The NYPD made more gun arrests last week than during any week over the last 25 years, Police Commissioner Dermot Shea said Tuesday, a milestone for the department as the city weathers a spike in shootings and violent crime. “We hit a 25-year high in gun arrests last week, the most gun arrests we’ve made …

The NYPD made more gun arrests last week than during any week over the last 25 years, Police Commissioner Dermot Shea said Tuesday, a milestone for the department as the city weathers a spike in shootings and violent crime.

“We hit a 25-year high in gun arrests last week, the most gun arrests we’ve made in a week in 25 years,” New York City’s police head told radio station 1010 WINS.

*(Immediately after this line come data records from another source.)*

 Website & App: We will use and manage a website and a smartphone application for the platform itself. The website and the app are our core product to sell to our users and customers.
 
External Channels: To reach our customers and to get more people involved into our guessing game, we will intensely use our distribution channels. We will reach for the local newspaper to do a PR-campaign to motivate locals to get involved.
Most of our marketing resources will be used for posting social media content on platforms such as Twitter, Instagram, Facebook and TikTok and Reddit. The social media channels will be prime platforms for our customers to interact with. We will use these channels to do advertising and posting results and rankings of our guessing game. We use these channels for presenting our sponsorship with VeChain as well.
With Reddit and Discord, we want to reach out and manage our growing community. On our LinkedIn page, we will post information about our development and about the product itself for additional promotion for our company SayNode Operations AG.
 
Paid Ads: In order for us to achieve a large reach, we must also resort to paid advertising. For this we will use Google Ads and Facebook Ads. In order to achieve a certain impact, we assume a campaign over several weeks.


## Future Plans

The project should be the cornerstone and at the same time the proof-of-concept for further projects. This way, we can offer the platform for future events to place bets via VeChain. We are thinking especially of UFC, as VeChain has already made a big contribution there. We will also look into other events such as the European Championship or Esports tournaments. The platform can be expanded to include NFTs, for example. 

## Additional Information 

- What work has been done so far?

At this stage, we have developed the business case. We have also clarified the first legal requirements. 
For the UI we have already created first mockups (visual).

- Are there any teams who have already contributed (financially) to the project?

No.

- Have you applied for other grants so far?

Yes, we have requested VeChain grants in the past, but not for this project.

The department made 160 gun arrests between August 31 and September 6, the highest number of any week in the last quarter-century, and more than twice the 72 gun arrests made during the same week last year.

Gun arrests had been rising over the last month, Shea said, with 436 busts over the 28 days that ended September 6, marking a roughly 36 percent increase from the 320 busts the department made over the same period last year.

After riots broke out following the police custody death of George Floyd in May, New York City’s murder rate shot up 59 percent in July compared to last year, and shootings spiked 177 percent. Meanwhile, the City Council agreed in July to cut $1 billion from the NYPD budget.

The uptick in gun arrests comes even after the NYPD’s plainclothes Anti-Crime Unit, which was responsible for getting guns off the streets, was eliminated in June. The unit’s about 600 undercover officers were set to be transferred to other assignments including detective work and policing neighborhoods. The police unit had been criticized as stoking distrust in law enforcement in minority communities.

The city’s top cop attributed the increase in gun busts to “intelligence, using ShotSpotter, using our field intelligence team, using video, following up on social media, good police work, a little bit of all of this” as well as “too many people carrying guns. And that’s the bad piece.”

“Cops are putting themselves on the line every day as they have been,” Shea told the radio station. “The problem is there’s too many guns out there and there’s not enough consequences and once we get our heads wrapped around that, I think we’ll be in a better place.”